--- MATERIAL FOR THE TASK ---
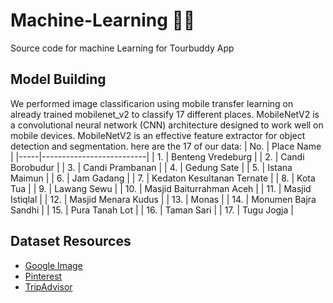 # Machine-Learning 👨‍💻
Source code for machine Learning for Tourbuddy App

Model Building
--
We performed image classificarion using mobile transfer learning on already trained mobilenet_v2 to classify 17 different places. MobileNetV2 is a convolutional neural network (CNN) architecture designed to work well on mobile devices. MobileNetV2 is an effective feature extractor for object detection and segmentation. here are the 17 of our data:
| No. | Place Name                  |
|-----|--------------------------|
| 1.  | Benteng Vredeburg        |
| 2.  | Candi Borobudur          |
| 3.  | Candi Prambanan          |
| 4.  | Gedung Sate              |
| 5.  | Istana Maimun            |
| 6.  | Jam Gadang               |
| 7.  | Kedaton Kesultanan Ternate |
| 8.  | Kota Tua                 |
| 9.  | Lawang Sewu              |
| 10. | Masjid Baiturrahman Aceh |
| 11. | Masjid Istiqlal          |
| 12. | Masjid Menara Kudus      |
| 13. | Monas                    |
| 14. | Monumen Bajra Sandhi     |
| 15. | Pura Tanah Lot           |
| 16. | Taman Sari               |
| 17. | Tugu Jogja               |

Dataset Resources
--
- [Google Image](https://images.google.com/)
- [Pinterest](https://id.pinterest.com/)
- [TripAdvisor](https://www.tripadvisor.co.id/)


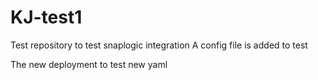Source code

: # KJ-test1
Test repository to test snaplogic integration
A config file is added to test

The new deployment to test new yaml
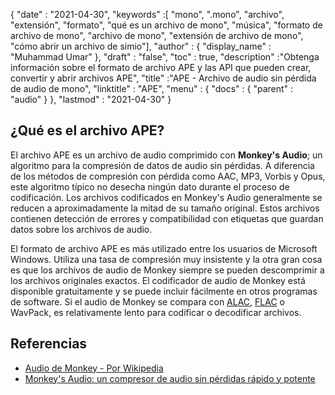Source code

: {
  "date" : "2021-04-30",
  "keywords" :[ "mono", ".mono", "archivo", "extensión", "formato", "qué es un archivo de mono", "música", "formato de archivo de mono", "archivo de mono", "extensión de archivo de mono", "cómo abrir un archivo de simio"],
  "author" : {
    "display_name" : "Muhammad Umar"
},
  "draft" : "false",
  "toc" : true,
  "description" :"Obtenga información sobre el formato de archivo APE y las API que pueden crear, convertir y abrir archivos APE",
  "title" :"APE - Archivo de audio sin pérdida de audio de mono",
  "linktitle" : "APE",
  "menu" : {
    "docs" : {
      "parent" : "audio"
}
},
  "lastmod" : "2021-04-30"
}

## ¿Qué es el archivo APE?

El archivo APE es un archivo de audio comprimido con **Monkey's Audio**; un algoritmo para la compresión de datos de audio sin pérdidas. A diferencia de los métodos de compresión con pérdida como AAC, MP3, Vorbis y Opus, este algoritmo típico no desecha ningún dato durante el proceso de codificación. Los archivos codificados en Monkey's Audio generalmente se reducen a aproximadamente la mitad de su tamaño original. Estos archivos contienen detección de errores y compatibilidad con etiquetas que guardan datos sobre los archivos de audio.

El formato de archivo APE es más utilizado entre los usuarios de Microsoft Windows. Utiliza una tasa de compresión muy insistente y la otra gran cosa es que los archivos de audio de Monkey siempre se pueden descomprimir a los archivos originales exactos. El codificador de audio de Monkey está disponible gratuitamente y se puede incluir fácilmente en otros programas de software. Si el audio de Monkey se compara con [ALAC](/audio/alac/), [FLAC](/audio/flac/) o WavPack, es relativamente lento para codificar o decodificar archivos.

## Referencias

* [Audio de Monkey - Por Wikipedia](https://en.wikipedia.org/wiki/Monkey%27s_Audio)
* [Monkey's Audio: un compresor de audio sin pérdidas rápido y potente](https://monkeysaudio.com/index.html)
---
• EXERCISE DIRECTIONS
What should come back is an exact copy of the lines above from the line with "- [Google Image](https://images.google.com/)" to the line with "## ¿Qué es el archivo APE?", both included, minus the pictures.

• SOLUTION TO THIS EXERCISE
- [Google Image](https://images.google.com/)
- [Pinterest](https://id.pinterest.com/)
- [TripAdvisor](https://www.tripadvisor.co.id/)


Source code

: # KJ-test1
Test repository to test snaplogic integration
A config file is added to test

The new deployment to test new yaml
Source code

: {
  "date" : "2021-04-30",
  "keywords" :[ "mono", ".mono", "archivo", "extensión", "formato", "qué es un archivo de mono", "música", "formato de archivo de mono", "archivo de mono", "extensión de archivo de mono", "cómo abrir un archivo de simio"],
  "author" : {
    "display_name" : "Muhammad Umar"
},
  "draft" : "false",
  "toc" : true,
  "description" :"Obtenga información sobre el formato de archivo APE y las API que pueden crear, convertir y abrir archivos APE",
  "title" :"APE - Archivo de audio sin pérdida de audio de mono",
  "linktitle" : "APE",
  "menu" : {
    "docs" : {
      "parent" : "audio"
}
},
  "lastmod" : "2021-04-30"
}

## ¿Qué es el archivo APE?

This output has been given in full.